While this effect isn’t as strong when evaluating a single document or other AI-generated output, it starts to become relevant if ways of working shift so that AI becomes the primary content generator, with humans curating and compiling machine outputs.

When there’s an ongoing high rate of cognitive processing required with low chance of finding anomalies, we essentially start to tune out and our usefulness as an effective control gate quickly erodes – further degraded by conditions such as lack of sleep, irregular mood, hunger and more.

Studies going back to the first half of the 1970s already showed that our vigilance starts to degrade within the first 15 minutes of sustained focus, regardless of the level of expertise of the individual. Imagine what this means for doing full AI-assisted workdays of mostly validating a constant stream of information.

We’re also affected by cognitive biases such as automation bias (which I already discussed years ago here) that make us treat machine-generated information – especially when it’s complex and taxing to validate – more favorably and with less suspicion than that produced by humans.

Recent research from the University of Pennsylvania succinctly coined the expression cognitive surrender for this predicted outcome – mass adoption of AI outputs with minimum evaluation, overriding both System 1 (intuition) and System 2 (deliberation and analysis).

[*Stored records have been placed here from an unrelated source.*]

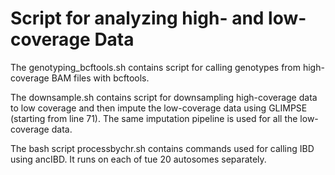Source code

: # Script for analyzing high- and low-coverage Data

The genotyping_bcftools.sh contains script for calling genotypes from high-coverage BAM files with bcftools.

The downsample.sh contains script for downsampling high-coverage data to low coverage and then impute the low-coverage data using GLIMPSE (starting from line 71).  The same imputation pipeline is used for all the low-coverage data.

The bash script processbychr.sh contains commands used for calling IBD using ancIBD. It runs on each of tue 20 autosomes separately.


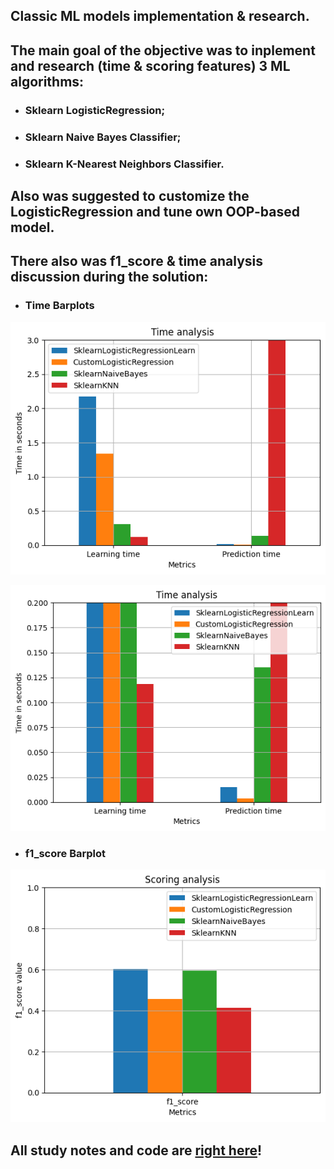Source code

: ## Classic ML models implementation & research.

## The main goal of the objective was to inplement and research (time & scoring features) 3 ML algorithms:
* ### Sklearn LogisticRegression;
* ### Sklearn Naive Bayes Classifier;
* ### Sklearn K-Nearest Neighbors Classifier.

## Also was suggested to customize the LogisticRegression and tune own OOP-based model.

## There also was f1_score & time analysis discussion during the solution:

* ### Time Barplots

![](task/images/time_zoom_2.png)

![](task/images/time_zoom_3.png)

* ### f1_score Barplot

![](task/images/f1_score.png)

## All study notes and code are [right here](weather_prediction_classic_ML.ipynb)!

The reviewed studies found that:

(…) participants with higher trust in AI and lower need for cognition and fluid intelligence showed greater surrender to System 3.

Are we screwed?

For clarity, I’m far from an AI doomer. In fact, I routinely use several different commercial AI products every week (Microsoft’s M365 Copilot & Copilot Studio, Anthropic’s Claude and Google’s Gemini) to help out with a range of professional and personal tasks, as well as an assortment of locally run models through Ollama. When used thoughtfully, these tools can be awesome force multipliers.

They’re here to stay.

Even then, we can’t bow to obvious commercial incentives by simply ignoring how human cognition really works. Mostly I’m worried about building mission-critical workflows that hinge on human-in-the-loop as the defining control.

While I certainly couldn’t identify a silver bullet that fixes everything, some ideas are being kicked around that I think might have merit in at least partially helping manage the problem.

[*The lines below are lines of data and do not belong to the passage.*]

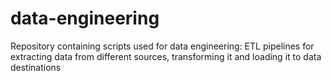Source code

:# data-engineering
Repository containing scripts used for data engineering: ETL pipelines for extracting data from different sources, transforming it and loading it to data destinations
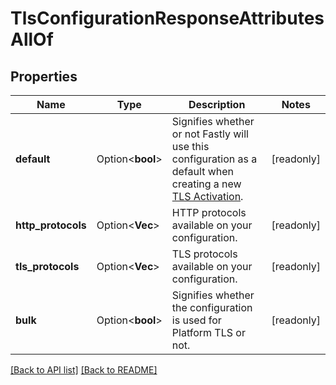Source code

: # TlsConfigurationResponseAttributesAllOf

## Properties

Name | Type | Description | Notes
------------ | ------------- | ------------- | -------------
**default** | Option<**bool**> | Signifies whether or not Fastly will use this configuration as a default when creating a new [TLS Activation](/reference/api/tls/custom-certs/activations/). | [readonly]
**http_protocols** | Option<**Vec<String>**> | HTTP protocols available on your configuration. | [readonly]
**tls_protocols** | Option<**Vec<String>**> | TLS protocols available on your configuration. | [readonly]
**bulk** | Option<**bool**> | Signifies whether the configuration is used for Platform TLS or not. | [readonly]

[[Back to API list]](../README.md#documentation-for-api-endpoints) [[Back to README]](../README.md)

One of these is adding confidence scoring for AI outputs along with some sort of UX friction before allowing utilization of less-than-stellar confidence outputs by us humans. The counter-problem with this is that we adapt to inconvenience remarkably well – for instance, think about how rapidly you yourself handle the “do you want to accept cookies?” banners on websites.

Another – and probably the way we’ll have to eventually go – is developing and adopting specialized adversarial agents and multi-agent systems at scale to evaluate and poke at all outputs. This essentially means AI auditing AI. Humans could then only be brought in to settle high-value “disputes” between the two systems, which would help bypass our limited ability to stay vigilant.

I’ve also heard initial tales of companies experimenting with stress testing their HITL capability by deliberately adding “honey data” to select business documents involved in processes and seeing whether end users uncritically include the faulty information in AI-assisted work products that are supposed to be validated by humans.

The challenges are real, and we’ll have to find robust answers relatively soon. Let’s get the discussion started so we aren’t caught with our metaphorical pants down.